One of the research projects granted funding is a collaborative study by the University of Colorado and the University of Nebraska-Lincoln which will examine the rare earths and niobium resources of the Elk Creek deposit in southeastern Nebraska. The deposit is found in a rare carbonate-rich igneous rock (carbonatite) and “may comprise the largest niobium resource in the United States.”
Niobium: Strategic Metal for Western Industry and Defense
Also included on the European Commission’s list of 14 critical metals and among the British Geological Society’s (BGS) top 10 essential elements, niobium is considered a strategic metal by the US government as its primary uses are in the production of materials needed for critical industries including automotive, nuclear, defense, oil & gas and electronics. Its use as a superalloy in the production of high performance aircraft makes it strategically important to the US military.
In late 2010, Wikileaks posted a list of global metals mines and facilities that the US Department of Homeland Security considers so vital to US interests that they should be included under the National Infrastructure Protection Plan. The list included niobium resources in Brazil, the United States’ main source of supply.
For now, the US does not have a niobium mining industry and must rely solely on foreign imports of the metal, namely from Brazil and Canada.
As of 2011, BGS estimates put global niobium ore reserves (proved and probable) at around 485 million tonnes with more than 93 percent occurring in Brazil and 7 percent in Canada. Global production nearly mirrors reserves with Brazil responsible for approximately 95 percent with Canada picking up the remainder.
In 2009, the US acquired 69 percent of its ferro-niobium, 91 percent of its niobium metal and 86 percent of its niobium oxide from Brazil, the vast majority of which comes from the world’s largest niobium producer, Companhia Brasileira de Metalurgia e Mineração (CBMM). The company owns the Araxá pyrochlore deposit, which is responsible for nearly 70 percent of global niobium supply.
China’s tightening grip on global resources
Who else relies heavily on Brazilian niobium production? China. The world’s leading stainless steel producer and a major producer of alloy steels, it is not surprisingly that China has the world’s largest and fastest growing market for niobium, representing 25 percent of total consumption in 2010.
According to BGS, primary global reserves and resources of niobium are enough “to meet global demand for the foreseeable future.” However, that future would have to take place in a world where all nations share equal access to global natural resources; and if the chronicles of human history are any indication sharing resources is something few nations are willing to do.

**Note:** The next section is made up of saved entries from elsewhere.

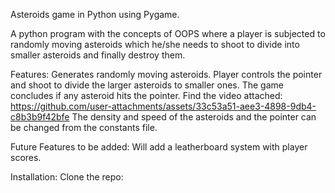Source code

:Asteroids game in Python using Pygame.

A python program with the concepts of OOPS where a player is subjected to randomly moving asteroids which he/she needs to shoot to divide into smaller asteroids and finally destroy them.

Features:
Generates randomly moving asteroids.
Player controls the pointer and shoot to divide the larger asteroids to smaller ones.
The game concludes if any asteroid hits the pointer.
Find the video attached: https://github.com/user-attachments/assets/33c53a51-aee3-4898-9db4-c8b3b9f42bfe
The density and speed of the asteroids and the pointer can be changed from the constants file.

Future Features to be added:
Will add a leatherboard system with player scores.

Installation:
Clone the repo: 
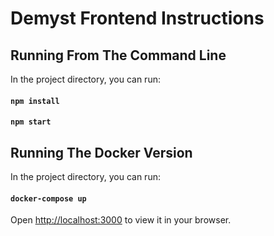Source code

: # Demyst Frontend Instructions

## Running From The Command Line

In the project directory, you can run:

#### `npm install`
#### `npm start`

## Running The Docker Version

In the project directory, you can run:

#### `docker-compose up`

Open [http://localhost:3000](http://localhost:3000) to view it in your browser.
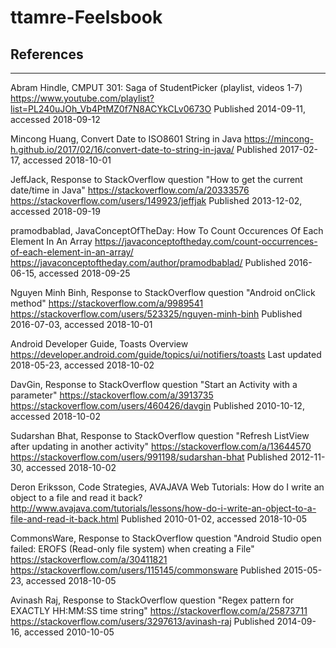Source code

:# ttamre-Feelsbook


## References
---

Abram Hindle, CMPUT 301: Saga of StudentPicker (playlist, videos 1-7)
https://www.youtube.com/playlist?list=PL240uJOh_Vb4PtMZ0f7N8ACYkCLv0673O
Published 2014-09-11, accessed 2018-09-12

Mincong Huang, Convert Date to ISO8601 String in Java
https://mincong-h.github.io/2017/02/16/convert-date-to-string-in-java/
Published 2017-02-17, accessed 2018-10-01


JeffJack, Response to StackOverflow question "How to get the current date/time in Java"
https://stackoverflow.com/a/20333576
https://stackoverflow.com/users/149923/jeffjak
Published 2013-12-02, accessed 2018-09-19
     

pramodbablad, JavaConceptOfTheDay: How To Count Occurences Of Each Element In An Array
https://javaconceptoftheday.com/count-occurrences-of-each-element-in-an-array/
https://javaconceptoftheday.com/author/pramodbablad/
Published 2016-06-15, accessed 2018-09-25


Nguyen Minh Binh, Response to StackOverflow question "Android onClick method"
https://stackoverflow.com/a/9989541
https://stackoverflow.com/users/523325/nguyen-minh-binh
Published 2016-07-03, accessed 2018-10-01


Android Developer Guide, Toasts Overview
https://developer.android.com/guide/topics/ui/notifiers/toasts
Last updated 2018-05-23, accessed 2018-10-02


DavGin, Response to StackOverflow question "Start an Activity with a parameter"
https://stackoverflow.com/a/3913735
https://stackoverflow.com/users/460426/davgin
Published 2010-10-12, accessed 2018-10-02


Sudarshan Bhat, Response to StackOverflow question "Refresh ListView after updating in another activity"
https://stackoverflow.com/a/13644570
https://stackoverflow.com/users/991198/sudarshan-bhat
Published 2012-11-30, accessed 2018-10-02

Deron Eriksson, Code Strategies, AVAJAVA Web Tutorials: How do I write an object to a file and read it back?
http://www.avajava.com/tutorials/lessons/how-do-i-write-an-object-to-a-file-and-read-it-back.html
Published 2010-01-02, accessed 2018-10-05

CommonsWare, Response to StackOverflow question "Android Studio open failed: EROFS (Read-only file system) when creating a File"
https://stackoverflow.com/a/30411821
https://stackoverflow.com/users/115145/commonsware
Published 2015-05-23, accessed 2018-10-05

Avinash Raj, Response to StackOverflow question "Regex pattern for EXACTLY HH:MM:SS time string"
https://stackoverflow.com/a/25873711
https://stackoverflow.com/users/3297613/avinash-raj
Published 2014-09-16, accessed 2010-10-05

China has earned itself a world-renowned reputation for bogarting resources; so much so that the US and European Union brought monopoly charges against China before the World Trade Organization which ruled in July of 2011 that the Asian nation was in fact purposefully restraining trade by restricting the global supplies of several key minerals of which it is the major supplier.
China’s strategies in its quest to dominate the global resource market also include buying up or taking significant positions in mining projects around the world. In September of last year, a Chinese consortium comprised of steel producers Baosteel Group Corp., Shougang Corp., Anshan Iron & Steel Group Corp. and Taiyuan Iron & Steel Group Co along with China’s CITIC bank purchased a 15 percent share in CBMM.
The purchase came on the heels of another 15 percent buy-in from a Japanese-Korean consortium in March of 2011.
The CBMM purchase has strategic importance for these Asian nations as it cements supply lines for niobium; but it spells further trouble for the U.S.which depends upon Brazil for nearly all of its niobium supplies. The only other major niobium producer and the sole publicly-owned niobium miner in Brazil’s Anglo American (LSE:AAL) which in 2010 had a 8 percent share in the global niobium market.
As China’s demand for niobium increases, its position in CBMM may as well, putting further pressure on US supply.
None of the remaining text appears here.